Soares reuniu o Conselho de Estado e vetou o diploma. E fez uma comunicação ao país. A lei foi mudada: Soares garantia a primeira de muitas “vitórias” enquanto presidente, a maior parte do tempo tendo no governo Cavaco Silva
Lei dos coronéis
Em 25 de Maio de 1992, Mário Soares, já no seu segundo mandato como Presidente da república, veta a chamada Lei dos Coronéis, através da qual o governo pretendia diminuir o número de oficiais nas Forças Armadas. A Lei 15/92 alterava as regras de passagem à reserva e à aposentação e, deste modo, diminuía o corpo de militares, ainda herdeiro das necessidades da guerra colonial.
Mário Soares vetou uma primeira versão da lei, que foi devolvida à Assembleia da República.
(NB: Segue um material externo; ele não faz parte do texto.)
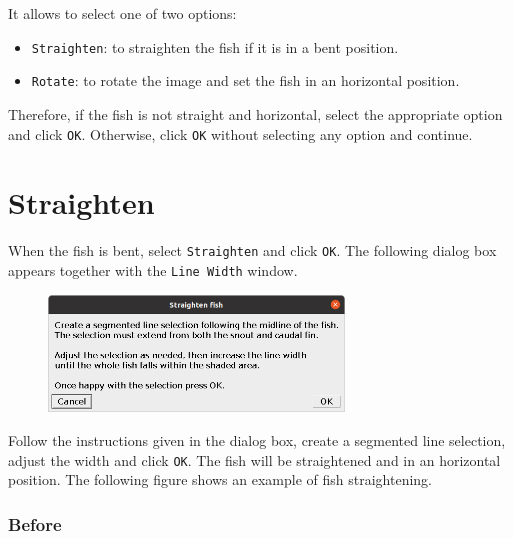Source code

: \documentclass[
  letterpaper,
]{scrbook}
\providecommand{\tightlist}{%
  \setlength{\itemsep}{0pt}\setlength{\parskip}{0pt}}\usepackage{longtable,booktabs,array}
\begin{document}
It allows to select one of two options:

\begin{itemize}
\tightlist
\item
  \texttt{Straighten}: to straighten the fish if it is in a bent
  position.
\item
  \texttt{Rotate}: to rotate the image and set the fish in an horizontal
  position.
\end{itemize}

Therefore, if the fish is not straight and horizontal, select the
appropriate option and click \texttt{OK}. Otherwise, click \texttt{OK}
without selecting any option and continue.

\hypertarget{straighten}{%
\section*{Straighten}\label{straighten}}

When the fish is bent, select \texttt{Straighten} and click \texttt{OK}.
The following dialog box appears together with the \texttt{Line\ Width}
window.

\begin{figure}

{\centering \includegraphics[width=0.7\textwidth,height=\textheight]{./images/screenshots/straighten_dialog.png}

}

\end{figure}

Follow the instructions given in the dialog box, create a segmented line
selection, adjust the width and click \texttt{OK}. The fish will be
straightened and in an horizontal position. The following figure shows
an example of fish straightening.

\hypertarget{before}{%
\subsubsection{\texorpdfstring{\textbf{Before}}{Before}}\label{before}}
\end{document}
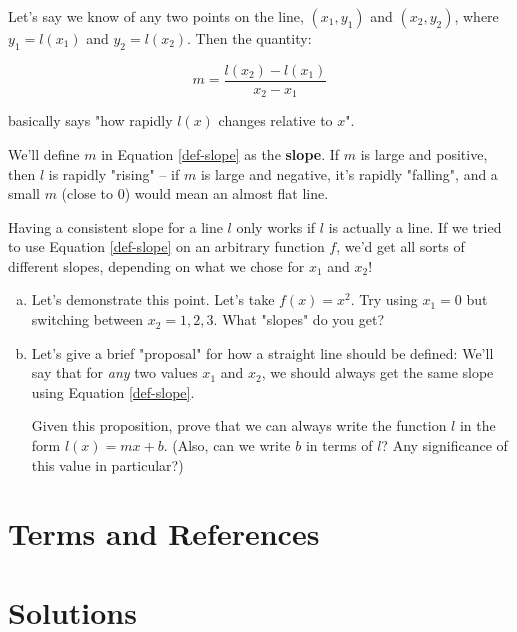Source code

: Let's say we know of any two points on the line, $(x_1, y_1)$ and $(x_2, y_2)$, where $y_1 = l(x_1)$ and $y_2 = l(x_2)$. Then the quantity:

\begin{equation}
\label{def-slope}
m = \frac{l(x_2) - l(x_1)}{x_2 - x_1}
\end{equation}

basically says "how rapidly $l(x)$ changes relative to $x$". 

We'll define $m$ in Equation \ref{def-slope} as the \textbf{slope}. If $m$ is large and positive, then $l$ is rapidly "rising" -- if $m$ is large and negative, it's rapidly "falling", and a small $m$ (close to 0) would mean an almost flat line.

\begin{exercise}
Having a consistent slope for a line $l$ only works if $l$ is actually a line. If we tried to use Equation \ref{def-slope} on an arbitrary function $f$, we'd get all sorts of different slopes, depending on what we chose for $x_1$ and $x_2$!

\vspace{2in}

\begin{enumerate}[(a)]
\item Let's demonstrate this point. Let's take $f(x) = x^2$. Try using $x_1 = 0$ but switching between $x_2 = 1, 2, 3$. What "slopes" do you get?

\item Let's give a brief "proposal" for how a straight line should be defined: We'll say that for \textit{any} two values $x_1$ and $x_2$, we should always get the same slope using Equation \ref{def-slope}. 

Given this proposition, prove that we can always write the function $l$ in the form $l(x) = mx + b$. (Also, can we write $b$ in terms of $l$? Any significance of this value in particular?)
\end{enumerate}
\end{exercise}



\newpage
\section{Terms and References}

\section{Solutions}

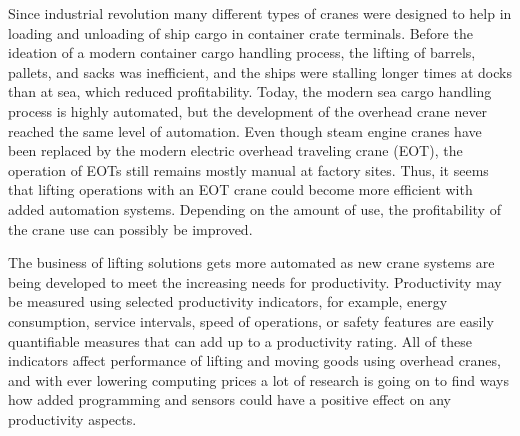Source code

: \documentclass[12pt,a4paper,oneside,pdftex]{report}
\begin{document}
Since industrial revolution many different types of cranes were designed to help in loading and unloading of ship cargo in container crate terminals. Before the ideation of a modern container cargo handling process, the lifting of barrels, pallets, and sacks was inefficient, and the ships were stalling longer times at docks than at sea, which reduced profitability. Today, the modern sea cargo handling process is highly automated, but the development of the overhead crane never reached the same level of automation. Even though steam engine cranes have been replaced by the modern electric overhead traveling crane (EOT), the operation of EOTs still remains mostly manual at factory sites. Thus, it seems that lifting operations with an EOT crane could become more efficient with added automation systems. Depending on the amount of use, the profitability of the crane use can possibly be improved. \citep{Zrni04}

The business of lifting solutions gets more automated as new crane systems are being developed to meet the increasing needs for productivity. Productivity may be measured using selected productivity indicators, for example, energy consumption, service intervals, speed of operations, or safety features are easily quantifiable measures that can add up to a productivity rating. All of these indicators affect performance of lifting and moving goods using overhead cranes, and with ever lowering computing prices a lot of research is going on to find ways how added programming and sensors could have a positive effect on any productivity aspects.


\end{document}
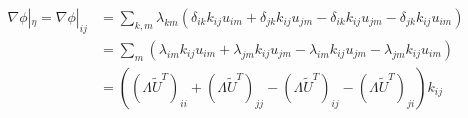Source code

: \documentclass[11pt,a4paper]{article}		%
\begin{document}
\begin{equation}
\begin{aligned}
\nabla\phi|_\eta = \nabla\phi|_{ij} &= \sum_{k,m} \lambda_{km} \left( \delta_{ik} k_{ij} u_{im} + \delta_{jk} k_{ij} u_{jm} - \delta_{ik} k_{ij} u_{jm} - \delta_{jk} k_{ij} u_{im} \right)\\
&= \sum_m \left( \lambda_{im} k_{ij} u_{im} + \lambda_{jm} k_{ij} u_{jm} - \lambda_{im} k_{ij} u_{jm} - \lambda_{jm} k_{ij} u_{im} \right)\\
&= \left( ( \Lambda\tilde{U}^T )_{ii} + ( \Lambda\tilde{U}^T )_{jj} - ( \Lambda\tilde{U}^T )_{ij} - ( \Lambda\tilde{U}^T )_{ji} \right) k_{ij}
\end{aligned}
\end{equation}
\end{document}
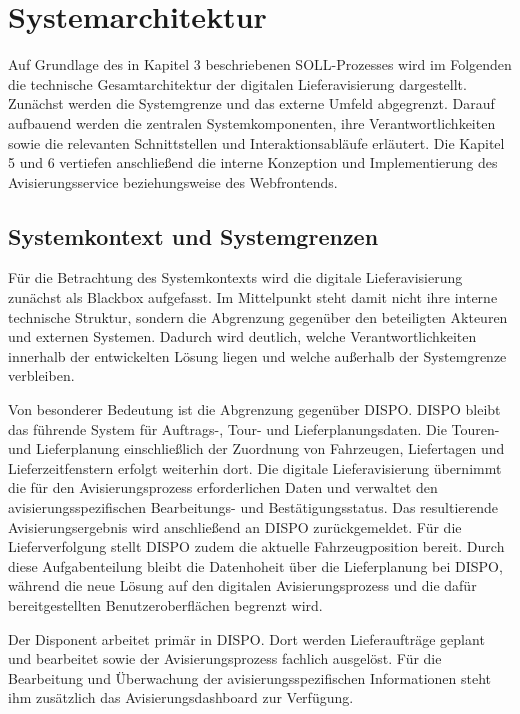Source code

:\documentclass[
  12pt,
  a4paper,
  oneside
]{article}
\begin{document}
\tableofcontents
\clearpage

\setcounter{section}{3}

\section{Systemarchitektur}
\label{sec:systemarchitektur}

Auf Grundlage des in Kapitel 3 beschriebenen SOLL-Prozesses wird im Folgenden
die technische Gesamtarchitektur der digitalen Lieferavisierung dargestellt.
Zunächst werden die Systemgrenze und das externe Umfeld abgegrenzt. Darauf
aufbauend werden die zentralen Systemkomponenten, ihre Verantwortlichkeiten
sowie die relevanten Schnittstellen und Interaktionsabläufe erläutert. Die
Kapitel 5 und 6 vertiefen anschließend die interne Konzeption und
Implementierung des Avisierungsservice beziehungsweise des Webfrontends.

\subsection{Systemkontext und Systemgrenzen}
\label{sec:systemkontext-systemgrenzen}

Für die Betrachtung des Systemkontexts wird die digitale Lieferavisierung
zunächst als Blackbox aufgefasst. Im Mittelpunkt steht damit nicht ihre interne
technische Struktur, sondern die Abgrenzung gegenüber den beteiligten Akteuren
und externen Systemen. Dadurch wird deutlich, welche Verantwortlichkeiten
innerhalb der entwickelten Lösung liegen und welche außerhalb der Systemgrenze
verbleiben.

Von besonderer Bedeutung ist die Abgrenzung gegenüber DISPO. DISPO bleibt das
führende System für Auftrags-, Tour- und Lieferplanungsdaten. Die Touren- und
Lieferplanung einschließlich der Zuordnung von Fahrzeugen, Liefertagen und
Lieferzeitfenstern erfolgt weiterhin dort. Die digitale Lieferavisierung
übernimmt die für den Avisierungsprozess erforderlichen Daten und verwaltet den
avisierungsspezifischen Bearbeitungs- und Bestätigungsstatus. Das resultierende
Avisierungsergebnis wird anschließend an DISPO zurückgemeldet. Für die
Lieferverfolgung stellt DISPO zudem die aktuelle Fahrzeugposition bereit. Durch
diese Aufgabenteilung bleibt die Datenhoheit über die Lieferplanung bei DISPO,
während die neue Lösung auf den digitalen Avisierungsprozess und die dafür
bereitgestellten Benutzeroberflächen begrenzt wird.

Der Disponent arbeitet primär in DISPO. Dort werden Lieferaufträge geplant und
bearbeitet sowie der Avisierungsprozess fachlich ausgelöst. Für die Bearbeitung
und Überwachung der avisierungsspezifischen Informationen steht ihm zusätzlich
das Avisierungsdashboard zur Verfügung.
\end{document}
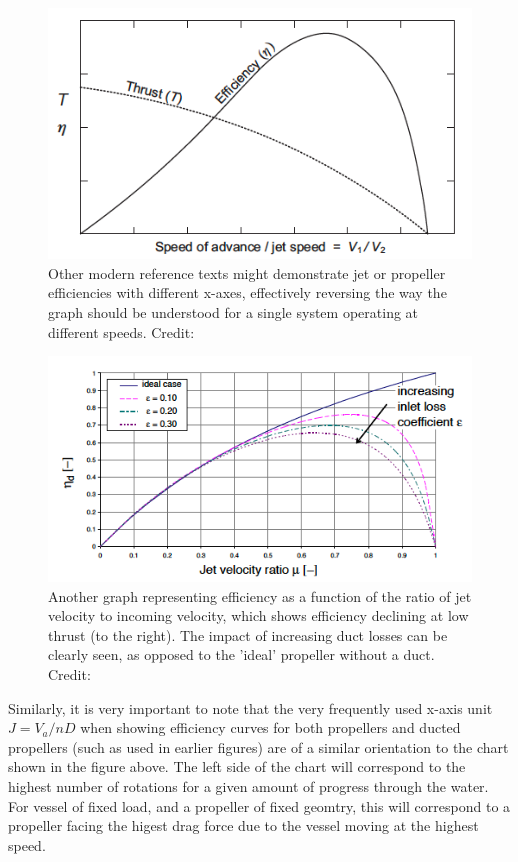\documentclass{article}\usepackage[]{graphicx}\usepackage[]{color}
\begin{document}
\begin{figure}
\includegraphics[width=\textwidth]{EfficiencyMollard.png}
\caption{Other modern reference texts might demonstrate jet or propeller efficiencies with different x-axes, effectively reversing the way the graph should be understood for a single system operating at different speeds. Credit:  \cite{mollard2011}}
\label{fig:EfficiencyMollard.png}
\end{figure}

\begin{figure}
\includegraphics[width=\textwidth]{EfficiencyBulten.png}
\caption{Another graph representing efficiency as a function of the ratio of jet velocity to incoming velocity, which shows efficiency declining at low thrust (to the right).  The impact of increasing duct losses can be clearly seen, as opposed to the 'ideal' propeller without a duct. Credit: \cite{bulten2006numerical}}
\label{fig:EfficiencyBulten.png}
\end{figure}

Similarly, it is very important to note that the very frequently used x-axis unit $J = V_a/nD$ when showing efficiency curves for both propellers and ducted propellers (such as used in earlier figures) are of a similar orientation to the chart shown in the figure above.  The left side of the chart will correspond to the highest number of rotations for a given amount of progress through the water.  For vessel of fixed load, and a propeller of fixed geomtry, this will correspond to a propeller facing the higest drag force due to the vessel moving at the highest speed.
\end{document}
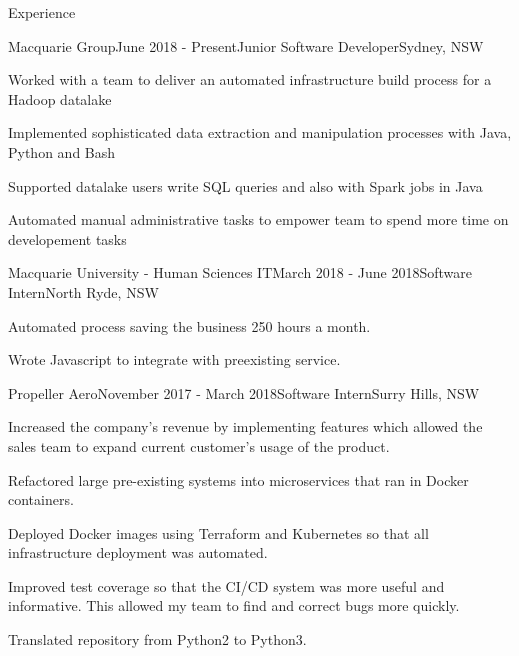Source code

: \documentclass{resume} %
\begin{document}

\begin{rSection}{Experience}


    \begin{rSubsection}{Macquarie Group}{June 2018 - Present}{Junior Software Developer}{Sydney, NSW}
    \item Worked with a team to deliver an automated infrastructure build process for a Hadoop datalake
    \item Implemented sophisticated data extraction and manipulation processes with Java, Python and Bash
    \item Supported datalake users write SQL queries and also with Spark jobs in Java
    \item Automated manual administrative tasks to empower team to spend more time on developement tasks
    \end{rSubsection}
    
    \begin{rSubsection}{Macquarie University - Human Sciences IT}{March 2018 - June 2018}{Software Intern}{North Ryde, NSW}
    \item Automated process saving the business 250 hours a month.
    \item Wrote Javascript to integrate with preexisting service.
    \end{rSubsection}
    
    \begin{rSubsection}{Propeller Aero}{November 2017 - March 2018}{Software Intern}{Surry Hills, NSW}
    \item Increased the company's revenue by implementing features which allowed the sales team to expand current customer's usage of the product.
    \item Refactored large pre-existing systems into microservices that ran in Docker containers. 
    \item Deployed Docker images using Terraform and Kubernetes so that all infrastructure deployment was automated.
    \item Improved test coverage so that the CI/CD system was more useful and informative. This allowed my team to find and correct bugs more quickly.
    \item Translated repository from Python2 to Python3.
    \end{rSubsection}
    
    \end{rSection}
    
\end{document}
Uma segunda versão da lei foi de novo aprovada no parlamento em 7 de julho, tendo sido promulgada pela Presidência. A reforma das forças armadas acabou por se fazer. Neste caso, a de Soares nem chegou a uma “vitoriazinha”.
Há mais vida para além do défice
A frase colou-se-lhe como pastilha elástica à sola dos sapatos. Celebrava-se o 25 de abril de 2003, e Jorge Sampaio discursa na Assembleia da República. Primeiro, o proesidente considerou que era necessário controlar as finanças públicas. Mas de seguida defendeu que esse não era o único problema da economia portuguesa. “Há mais vida para além do orçamento. A economia é mais do que finanças públicas”.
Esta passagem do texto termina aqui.